Savaş başlayınca Bosna’dan kaçıp İsveç’e yerleşiyor. Hırvat olan eşi ile de orada tanışıp evleniyor, Zlatan İsveç’te doğuyor. Şarkıcılığı bırakan Şefik bey, oğlu ve ailesi için günde 3 farklı işte çalışıyor ve getto diye tabir edilen şehrin fakir bölgesinde yaşıyorlar.
Tüm maddi imkansızlıklarına rağmen oğluna bir futbol ayakkabısı alıyor ve Zlatan İbrahimoviç işte o babanın fedakarlığı sayesinde bir dünya yıldızı haline geliyor.

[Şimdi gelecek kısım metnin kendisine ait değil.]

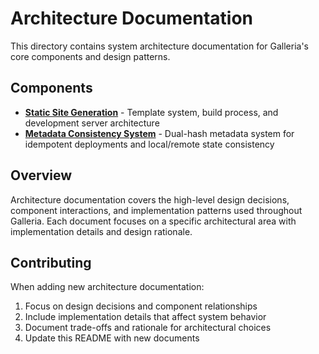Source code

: # Architecture Documentation

This directory contains system architecture documentation for Galleria's core components and design patterns.

## Components

- **[Static Site Generation](static-site-generation.md)** - Template system, build process, and development server architecture
- **[Metadata Consistency System](metadata-consistency.md)** - Dual-hash metadata system for idempotent deployments and local/remote state consistency

## Overview

Architecture documentation covers the high-level design decisions, component interactions, and implementation patterns used throughout Galleria. Each document focuses on a specific architectural area with implementation details and design rationale.

## Contributing

When adding new architecture documentation:
1. Focus on design decisions and component relationships
2. Include implementation details that affect system behavior
3. Document trade-offs and rationale for architectural choices
4. Update this README with new documents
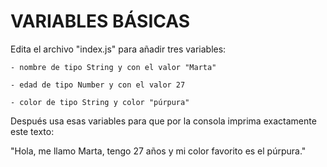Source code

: # VARIABLES BÁSICAS

Edita el archivo "index.js" para añadir tres variables:

    - nombre de tipo String y con el valor "Marta"

    - edad de tipo Number y con el valor 27

    - color de tipo String y color "púrpura"

Después usa esas variables para que por la consola imprima exactamente este texto:

"Hola, me llamo Marta, tengo 27 años y mi color favorito es el púrpura."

Şefik Bey, oğlunun şöhretinden asla faydalanmadı, şarkıcılık kariyerini parlatmak için çaba harcamadı. Ama içinde kalmıştı, yıllar sonra 2006’da bir albüm çıkarttı, ardından 2009’da ve bugün müzik çalışmalarını kendi ülkesi Bosna’da oldukça mütevazi bir şekilde sürdürüyor.
4- KALECİ
Zlatan Ibrahimoviç’in futbola ilk başladığı yıllarda kalecilik yaptığını biliyor muydunuz?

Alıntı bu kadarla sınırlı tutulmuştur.